Arazi kadastrosu çalışması sonucunda özel mülkiyete konu olan bazı taşınmazlarda, ilgili idare tarafından arazi kadastrosu çalışması sonrasında yapılan orman kadastrosu çalışmasıyla birlikte söz konusu taşınmazlar, orman olarak tahdit edilen alanlarda kalabilmektedir.   

Ormanların, Devletin hüküm ve tasarrufu altında bulunan yerler olması münasebetiyle özel mülkiyete konu olamayacağından ilgili taşınmazların tapu sicilini düzeltim (tapu iptal ve tescil) davasına konu olduğu ve tapu siciline kayıtlı bu taşınmazlara ait kayıtların terkinine karar verildiği görülmektedir. Bu karara istinaden ise ilgili taşınmaz malikleri tarafından tapu sicilinin tutulmasından kaynaklı olarak tazminat davası açılmaktadır.

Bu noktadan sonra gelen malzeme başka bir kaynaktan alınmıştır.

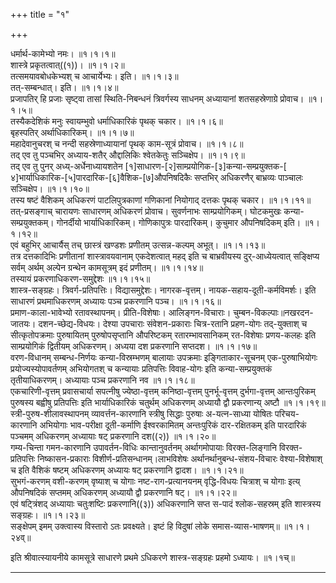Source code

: +++
title = "१"

+++


धर्मार्थ-कामेभ्यो नमः।   ॥१।१।१॥  
शास्त्रे प्रकृतत्वात्((१))।   ॥१।१।२॥  
तत्समयावबोधकेभ्यश् च आचार्येभ्यः। इति।   ॥१।१।३॥  
तत्-सम्बन्धात्। इति।   ॥१।१।४॥  
प्रजापतिर् हि प्रजाः सृष्ट्वा तासां स्थिति-निबन्धनं त्रिवर्गस्य साधनम् अध्यायानां शतसहस्रेणाग्रे प्रोवाच।   ॥१।१।५॥  
तस्यैकदेशिकं मनुः स्वायम्भुवो धर्माधिकारिकं पृथक् चकार।   ॥१।१।६॥  
बृहस्पतिर् अर्थाधिकारिकम्।   ॥१।१।७॥  
महादेवानुचरश् च नन्दी सहस्रेणाध्यायानां पृथक् काम-सूत्रं प्रोवाच।   ॥१।१।८॥  
तद् एव तु पञ्चभिर् अध्याय-शतैर् औद्दालिकिः श्वेतकेतुः सञ्चिक्षेप।   ॥१।१।९॥  
तद् एव तु पुनर् अध्य्-अर्धेनाध्यायशतेन [१]साधारण-[२]साम्प्रयोगिक-[३]कन्या-सम्प्रयुक्तक-[ ४]भार्याधिकारिक-[५]पारदारिक-[६]वैशिक-[७]औपनिषदिकैः सप्तभिर् अधिकरणैर् बाभ्रव्यः पाञ्चालः सञ्चिक्षेप।   ॥१।१।१०॥  
तस्य षष्टं वैशिकम् अधिकरणं पाटलिपुत्रकाणां गणिकानां नियोगाद् दत्तकः पृथक् चकार।   ॥१।१।११॥  
तत्-प्रसङ्गाच् चारायणः साधारणम् अधिकरणं प्रोवाच। सुवर्णनाभः साम्प्रयोगिकम्। घोटकमुखः कन्या-सम्प्रयुक्तकम्। गोनर्दीयो भार्याधिकारिकम्। गोणिकापुत्रः पारदारिकम्। कुचुमार औपनिषदिकम् इति।   ॥१।१।१२॥  
एवं बहुभिर् आचार्यैस् तच् छास्त्रं खण्डशः प्रणीतम् उत्सन्न-कल्पम् अभूत्।   ॥१।१।१३॥  
तत्र दत्तकादिभिः प्रणीतानां शास्त्रावयवानाम् एकदेशत्वात् महद् इति च बाभ्रवीयस्य दुर्-आध्येयत्वात् सङ्क्षिप्य सर्वम् अर्थम् अल्पेन ग्रन्थेन कामसूत्रम् इदं प्रणीतम्।   ॥१।१।१४॥  
तस्यायं प्रकरणाधिकरण-समुद्देशः   ॥१।१।१५॥  
शास्त्र-सङ्ग्रहः। त्रिवर्ग-प्रतिपत्तिः। विद्यासमुद्देशः। नागरक-वृत्तम्। नायक-सहाय-दूती-कर्मविमर्शः। इति साधारणं प्रथमाधिकरणम् अध्यायः पञ्च प्रकरणानि पञ्च।   ॥१।१।१६॥  
प्रमाण-काला-भावेभ्यो रतावस्थापनम्। प्रीति-विशेषाः। आलिङ्गन-विचाराः। चुम्बन-विकल्पाः॥नखरदन-जातयः। दशन-च्छेद्य-विधयः। देश्या उपचाराः संवेशन-प्रकाराः चित्र-रतानि प्रहण-योगः तद्-युक्ताश् च सीत्कृतोपक्रमाः पुरुषायितम् पुरुषोपसृप्तानि औपरिष्टकम् रतारम्भावसानिकम् रत-विशेषाः प्रणय-कलहः इति साम्प्रयोगिकं द्वितीयम् अधिकरणम्। अध्यया दश प्रकरणानि सप्तदश।   ॥१।१।१७॥  
वरण-विधानम् सम्बन्ध-निर्णयः कन्या-विस्रम्भणम् बालायाः उपक्रमाः इङ्गिताकार-सूचनम् एक-पुरुषाभियोगः प्रयोज्यस्योपावर्तणम् अभियोगतश् च कन्यायाः प्रतिपत्तिः विवाह-योगः इति कन्या-सम्प्रयुक्तकं तृतीयाधिकरणम्। अध्यायाः पञ्च प्रकरणानि नव   ॥१।१।१८॥  
एकचारिणी-वृत्तम् प्रवासचार्या सपत्नीषु ज्येष्ठा-वृत्तम् कनिष्ठा-वृत्तम् पुनर्भू-वृत्तम् दुर्भगा-वृत्तम् आन्तःपुरिकम् पुरुषस्य बह्वीषु प्रतिपत्तिः इति भार्याधिकारिकं चतुर्थम् अधिकरणम् अध्यायौ द्वौ प्रकरणान्य् अष्टौ   ॥१।१।१९॥  
स्त्री-पुरुष-शीलावस्थापनम् व्यावर्त्तन-कारणानि स्त्रीषु सिद्धाः पुरुषाः अ-यत्न-साध्या योषितः परिचय-कारणानि अभियोगाः भाव-परीक्षा दूती-कर्माणि ईश्वरकामितम् अन्तःपुरिकं दार-रक्षितकम् इति पारदारिकं पञ्चमम् अधिकरणम् अध्यायाः षट् प्रकरणानि दश((२))   ॥१।१।२०॥  
गम्य-चिन्ता गमन-कारणानि उपावर्तन-विधिः कान्तानुवर्तनम् अर्थागमोपायाः विरक्त-लिङ्गानि विरक्त-प्रतिपत्तिः निष्कासन-प्रकाराः विशीर्ण-प्रतिसन्धानम्।लाभविशेषः अर्थानर्थानुबन्ध-संशय-विचारः वेश्या-विशेषाश् च इति वैशिकं षष्टम् अधिकरणम् अध्यायः षट् प्रकरणानि द्वादश।   ॥१।१।२१॥  
सुभगं-करणम् वशी-करणम् वृष्याश् च योगाः नष्ट-राग-प्रत्यानयनम् वृद्धि-विधयः चित्राश् च योगाः इत्य् औपनिषदिकं सप्तमम् अधिकरणम् अध्यायौ द्वौ प्रकरणानि षट्।   ॥१।१।२२॥  
एवं षट्त्रिंशद् अध्यायाः चतुःशष्टिः प्रकरणानि((३)) अधिकरणानि सप्त स-पादं श्लोक-सहस्रम् इति शास्त्रस्य सङ्ग्रहः।   ॥१।१।२३॥  
सङ्क्षेपम् इमम् उक्त्वास्य विस्तारो ऽतः प्रवक्ष्यते। इष्टं हि विदुषां लोके समास-व्यास-भाषणम्॥ ॥१।१।२४व्॥  

इति श्रीवात्स्यायनीये कामसूत्रे साधारणे प्रथमे ऽधिकरणे शास्त्र-सङ्ग्रहः प्रहमो ऽध्यायः। ॥१।१च्॥  


**************************************************************************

Bu çalışmada, özel mülkiyete konu olan taşınmazların orman sahasında kalmasının nedenleri, bu taşınmazlara ait tapu sicilinde bulunan kayıtların hükümsüz kalmasının nedeni, bu durumun mülkiyet hakkının ihlaline neden olup olmadığı ile mülkiyet hakkının ihlaline karşı açılabilecek tazminat davasına ilişkin hususlar hakkında değerlendirme yapılmıştır.

II. Giriş

Devletler, Anayasalarında önem verdikleri konular yönüyle düzenlemeler yapabilmektedir. Türkiye Cumhuriyeti’nin 1961 ve 1982 Anayasalarında ise özel düzenleme yapılan ve bu anayasaların kazuistik yapı kazanmasına neden olan konulardan biri de ormanla ilgili düzenlemelerdir.

1961 Anayasası’nın 131’inci maddesinde “Devlet ormanlarının mülkiyeti, yönetimi ve işletilmesi özel kişilere devrolunamaz. Bu ormanlar, zamanaşımıyla mülk edinilemez ve kamu yararı dışında irtifak hakkına konu olamaz” ile 1982 Anayasası’nın 169’uncu maddesinde “Devlet ormanlarının mülkiyeti devrolunamaz. Devlet ormanları kanuna göre, Devletçe yönetilir ve işletilir. Bu ormanlar zamanaşımı ile mülk edinilemez ve kamu yararı dışında irtifak hakkına konu olamaz” hükümleri bulunmaktadır. İlgili hükümlere bakıldığında, Türk Hukuk Sisteminde ormanların mülkiyetine yönelik verilen önem görülmektedir.

Anayasa’nın ilgili hükümleri dikkate alındığında, ormanların devletin hüküm ve tasarrufu altında bulunan yerler olduğu, bu alanda özel mülkiyete konu taşınmazların bulunmaması gerektiği anlaşılmaktadır. Ancak halihazır duruma baktığımızda, orman sahası içerisinde tapu siciline tescil edilmiş olan özel mülkiyete konu taşınmazlar bulunmaktadır.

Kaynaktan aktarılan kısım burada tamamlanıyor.